- _Action item_
In the listing below, find each line holding "classDef" and copy it.

*** Block opens ***

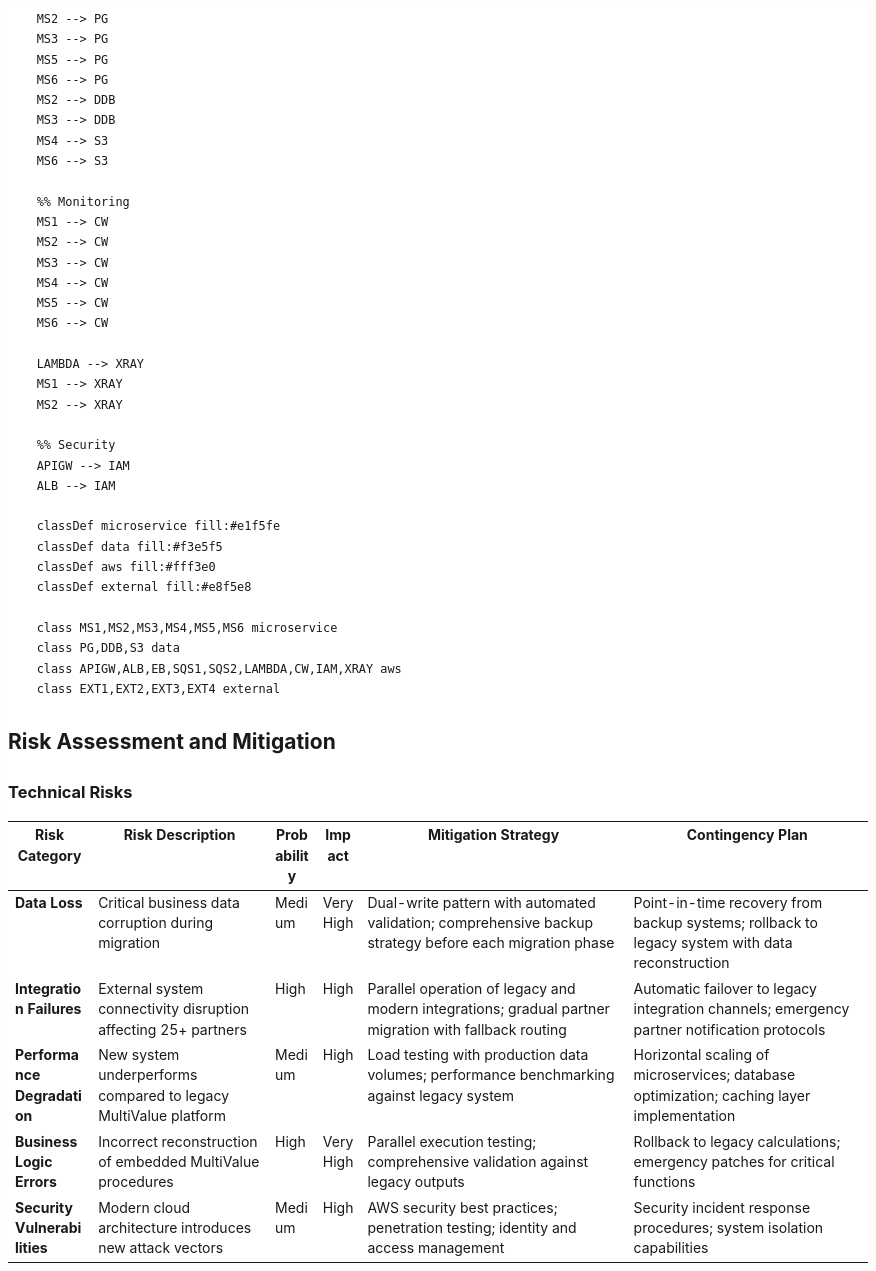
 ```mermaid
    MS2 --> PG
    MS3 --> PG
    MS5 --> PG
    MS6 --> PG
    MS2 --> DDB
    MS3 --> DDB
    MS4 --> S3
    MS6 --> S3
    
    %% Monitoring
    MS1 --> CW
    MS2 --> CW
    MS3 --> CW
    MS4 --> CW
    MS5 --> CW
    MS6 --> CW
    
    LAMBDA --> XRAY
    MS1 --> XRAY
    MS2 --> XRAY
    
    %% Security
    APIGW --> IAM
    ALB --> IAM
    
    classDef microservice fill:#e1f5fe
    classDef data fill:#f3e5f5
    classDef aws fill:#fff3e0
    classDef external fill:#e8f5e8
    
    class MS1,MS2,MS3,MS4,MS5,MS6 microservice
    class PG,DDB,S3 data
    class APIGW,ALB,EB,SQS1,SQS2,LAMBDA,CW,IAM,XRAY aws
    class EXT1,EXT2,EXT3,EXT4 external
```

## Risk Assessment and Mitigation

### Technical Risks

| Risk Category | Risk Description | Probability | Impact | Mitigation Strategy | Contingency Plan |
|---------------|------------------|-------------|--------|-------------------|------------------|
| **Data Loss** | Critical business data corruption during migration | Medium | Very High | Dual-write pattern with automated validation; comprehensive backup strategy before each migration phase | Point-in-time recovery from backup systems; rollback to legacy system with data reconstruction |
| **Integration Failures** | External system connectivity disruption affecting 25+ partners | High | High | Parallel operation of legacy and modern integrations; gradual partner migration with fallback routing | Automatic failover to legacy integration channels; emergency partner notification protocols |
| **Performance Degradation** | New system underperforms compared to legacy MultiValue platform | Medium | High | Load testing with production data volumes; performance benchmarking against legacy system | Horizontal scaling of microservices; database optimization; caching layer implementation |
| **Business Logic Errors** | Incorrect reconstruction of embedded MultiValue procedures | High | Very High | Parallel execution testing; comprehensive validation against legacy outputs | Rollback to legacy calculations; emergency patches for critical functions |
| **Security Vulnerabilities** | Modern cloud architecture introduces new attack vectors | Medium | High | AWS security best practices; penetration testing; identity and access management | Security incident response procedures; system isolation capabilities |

*** Block closes ***

- _Output of the task_
    classDef microservice fill:#e1f5fe
    classDef data fill:#f3e5f5
    classDef aws fill:#fff3e0
    classDef external fill:#e8f5e8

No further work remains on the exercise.